Ему казалось, что он говорит внятно и громко, но в действительности издавал лишь нечленораздельные звуки.
Вошедшая медсестра сразу увидела, что глаза огромного седовласого старика, лежавшего на койке, были широко распахнуты и неподвижно уставились в потолок.
– Борис Николаевич? – услышал он осторожный девичий голос. – Как ваше самочувствие?
– Хо-о-шо… – прогудел он.
– Что-нибудь болит?
– Не-е-е… Ни-а? Ты-ы… Ни-а?
Ему почему-то хотелось, чтобы её звали Люда, но язык никак не справлялся с почти непосильной задачей, из горла вырывалось только мычание.
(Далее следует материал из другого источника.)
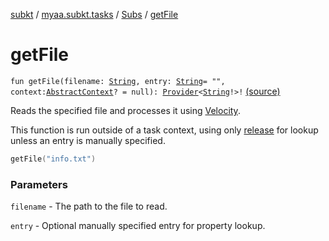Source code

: [subkt](../../index.md) / [myaa.subkt.tasks](../index.md) / [Subs](index.md) / [getFile](./get-file.md)

# getFile

`fun getFile(filename: `[`String`](https://kotlinlang.org/api/latest/jvm/stdlib/kotlin/-string/index.html)`, entry: `[`String`](https://kotlinlang.org/api/latest/jvm/stdlib/kotlin/-string/index.html)` = "", context: `[`AbstractContext`](https://velocity.apache.org/engine/2.2/apidocs/org/apache/velocity/context/AbstractContext.html)`? = null): `[`Provider`](https://docs.gradle.org/current/javadoc/org/gradle/api/provider/Provider.html)`<`[`String`](https://kotlinlang.org/api/latest/jvm/stdlib/kotlin/-string/index.html)`!>!` [(source)](https://github.com/Myaamori/SubKt/blob/0.1.11/src/main/kotlin/myaa/subkt/tasks/plugin.kt#L657)

Reads the specified file and processes it using
[Velocity](https://velocity.apache.org/engine/2.2/user-guide.html).

This function is run outside of a task context, using only [release](release.md) for lookup
unless an entry is manually specified.

``` kotlin
getFile("info.txt")
```

### Parameters

`filename` - The path to the file to read.

`entry` - Optional manually specified entry for property lookup.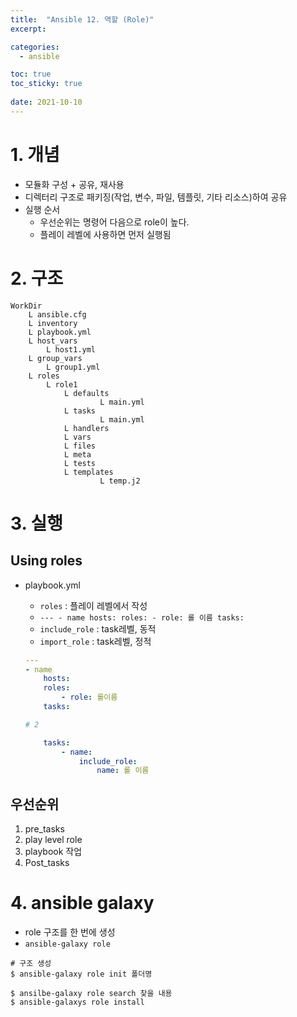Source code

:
 ```yaml
---
title:  "Ansible 12. 역할 (Role)"
excerpt:

categories:
  - ansible

toc: true
toc_sticky: true
 
date: 2021-10-10
---
```

# 1. 개념

-   모듈화 구성 + 공유, 재사용
-   디렉터리 구조로 패키징(작업, 변수, 파일, 템플릿, 기타 리소스)하여 공유
-   실행 순서
    -   우선순위는 명령어 다음으로 role이 높다.
    -   플레이 레벨에 사용하면 먼저 실행됨

# 2. 구조

```shell
WorkDir 
	L ansible.cfg
	L inventory
	L playbook.yml
	L host_vars
		L host1.yml
	L group_vars
		L group1.yml
	L roles
		L role1
			L defaults
					L main.yml
			L tasks
					L main.yml
			L handlers
			L vars
			L files
			L meta
			L tests
			L templates
					L temp.j2
```





# 3. 실행

## Using roles

-   playbook.yml
    
    -   `roles` : 플레이 레벨에서 작성
    -   `--- - name hosts: roles: - role: 롤 이름 tasks:`
    -   `include_role` : task레벨, 동적
    -   `import_role` : task레벨, 정적
    
    ```yaml
    ---
    - name
        hosts:
        roles:
            - role: 롤이름
        tasks:
    
    # 2
    
        tasks:
            - name:
                include_role:
                    name: 롤 이름
    ```
    

## 우선순위

1.  pre\_tasks
2.  play level role
3.  playbook 작업
4.  Post\_tasks

# 4\. ansible galaxy

-   role 구조를 한 번에 생성
-   `ansible-galaxy role`

```shell
# 구조 생성
$ ansible-galaxy role init 폴더명

$ ansilbe-galaxy role search 찾을 내용
$ ansible-galaxys role install
```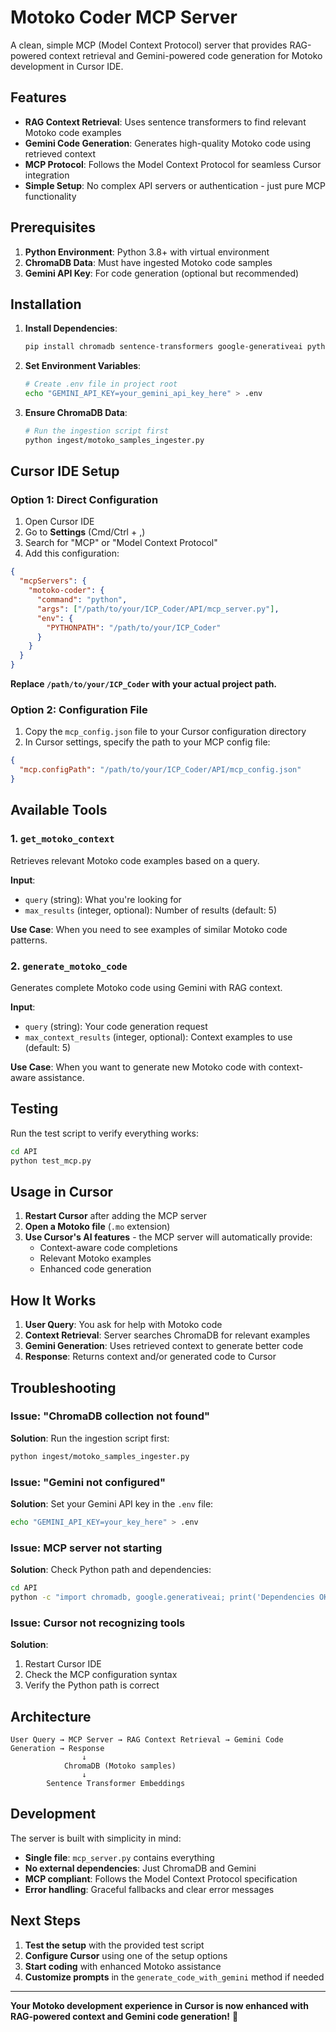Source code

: # Motoko Coder MCP Server

A clean, simple MCP (Model Context Protocol) server that provides RAG-powered context retrieval and Gemini-powered code generation for Motoko development in Cursor IDE.

## Features

- **RAG Context Retrieval**: Uses sentence transformers to find relevant Motoko code examples
- **Gemini Code Generation**: Generates high-quality Motoko code using retrieved context
- **MCP Protocol**: Follows the Model Context Protocol for seamless Cursor integration
- **Simple Setup**: No complex API servers or authentication - just pure MCP functionality

## Prerequisites

1. **Python Environment**: Python 3.8+ with virtual environment
2. **ChromaDB Data**: Must have ingested Motoko code samples
3. **Gemini API Key**: For code generation (optional but recommended)

## Installation

1. **Install Dependencies**:
   ```bash
   pip install chromadb sentence-transformers google-generativeai python-dotenv
   ```

2. **Set Environment Variables**:
   ```bash
   # Create .env file in project root
   echo "GEMINI_API_KEY=your_gemini_api_key_here" > .env
   ```

3. **Ensure ChromaDB Data**:
   ```bash
   # Run the ingestion script first
   python ingest/motoko_samples_ingester.py
   ```

## Cursor IDE Setup

### Option 1: Direct Configuration

1. Open Cursor IDE
2. Go to **Settings** (Cmd/Ctrl + ,)
3. Search for "MCP" or "Model Context Protocol"
4. Add this configuration:

```json
{
  "mcpServers": {
    "motoko-coder": {
      "command": "python",
      "args": ["/path/to/your/ICP_Coder/API/mcp_server.py"],
      "env": {
        "PYTHONPATH": "/path/to/your/ICP_Coder"
      }
    }
  }
}
```

**Replace `/path/to/your/ICP_Coder` with your actual project path.**

### Option 2: Configuration File

1. Copy the `mcp_config.json` file to your Cursor configuration directory
2. In Cursor settings, specify the path to your MCP config file:

```json
{
  "mcp.configPath": "/path/to/your/ICP_Coder/API/mcp_config.json"
}
```

## Available Tools

### 1. `get_motoko_context`

Retrieves relevant Motoko code examples based on a query.

**Input**:
- `query` (string): What you're looking for
- `max_results` (integer, optional): Number of results (default: 5)

**Use Case**: When you need to see examples of similar Motoko code patterns.

### 2. `generate_motoko_code`

Generates complete Motoko code using Gemini with RAG context.

**Input**:
- `query` (string): Your code generation request
- `max_context_results` (integer, optional): Context examples to use (default: 5)

**Use Case**: When you want to generate new Motoko code with context-aware assistance.

## Testing

Run the test script to verify everything works:

```bash
cd API
python test_mcp.py
```

## Usage in Cursor

1. **Restart Cursor** after adding the MCP server
2. **Open a Motoko file** (`.mo` extension)
3. **Use Cursor's AI features** - the MCP server will automatically provide:
   - Context-aware code completions
   - Relevant Motoko examples
   - Enhanced code generation

## How It Works

1. **User Query**: You ask for help with Motoko code
2. **Context Retrieval**: Server searches ChromaDB for relevant examples
3. **Gemini Generation**: Uses retrieved context to generate better code
4. **Response**: Returns context and/or generated code to Cursor

## Troubleshooting

### Issue: "ChromaDB collection not found"
**Solution**: Run the ingestion script first:
```bash
python ingest/motoko_samples_ingester.py
```

### Issue: "Gemini not configured"
**Solution**: Set your Gemini API key in the `.env` file:
```bash
echo "GEMINI_API_KEY=your_key_here" > .env
```

### Issue: MCP server not starting
**Solution**: Check Python path and dependencies:
```bash
cd API
python -c "import chromadb, google.generativeai; print('Dependencies OK')"
```

### Issue: Cursor not recognizing tools
**Solution**: 
1. Restart Cursor IDE
2. Check the MCP configuration syntax
3. Verify the Python path is correct

## Architecture

```
User Query → MCP Server → RAG Context Retrieval → Gemini Code Generation → Response
                ↓
            ChromaDB (Motoko samples)
                ↓
        Sentence Transformer Embeddings
```

## Development

The server is built with simplicity in mind:
- **Single file**: `mcp_server.py` contains everything
- **No external dependencies**: Just ChromaDB and Gemini
- **MCP compliant**: Follows the Model Context Protocol specification
- **Error handling**: Graceful fallbacks and clear error messages

## Next Steps

1. **Test the setup** with the provided test script
2. **Configure Cursor** using one of the setup options
3. **Start coding** with enhanced Motoko assistance
4. **Customize prompts** in the `generate_code_with_gemini` method if needed

---

**Your Motoko development experience in Cursor is now enhanced with RAG-powered context and Gemini code generation!** 🚀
– Что? – не поняла девушка.
– А-а-а-ах…
– Сейчас я сделаю вам укольчик, Борис Николаевич. Она остановилась возле него и подняла подол его длинной больничной рубахи. Он слегка шевельнул пальцами руки.
– Вот как хорошо, Борис Николаевич! Вы уже пальчиками двигаете! Значит, дело к поправке!
– У-у-гу…
Она достала ампулу и начала надпиливать её, постукивая по ней ногтем.
– Да-а-а…
– Что, Борис Николаевич?
Она внимательно посмотрела на него. Бледное лицо, рыхлая кожа, испещрённая красной паутинкой вен, обвислые щёки, пересохшие губы. Не было в этом человеке ничего от того уверенного в себе лидера, который в августе девяносто первого года взобрался на танк и громко призывал людей сбросить оковы прежней жизни и решительно идти к демократии.
Он коснулся её белого халатика и попытался немощной рукой нащупать женскую ягодицу. Медсестра хихикнула и слегка отстранилась.
– Ну что вы, Борис Николаевич! Как можно! Нельзя вам этого, совсем нельзя! Давление ведь подскочит!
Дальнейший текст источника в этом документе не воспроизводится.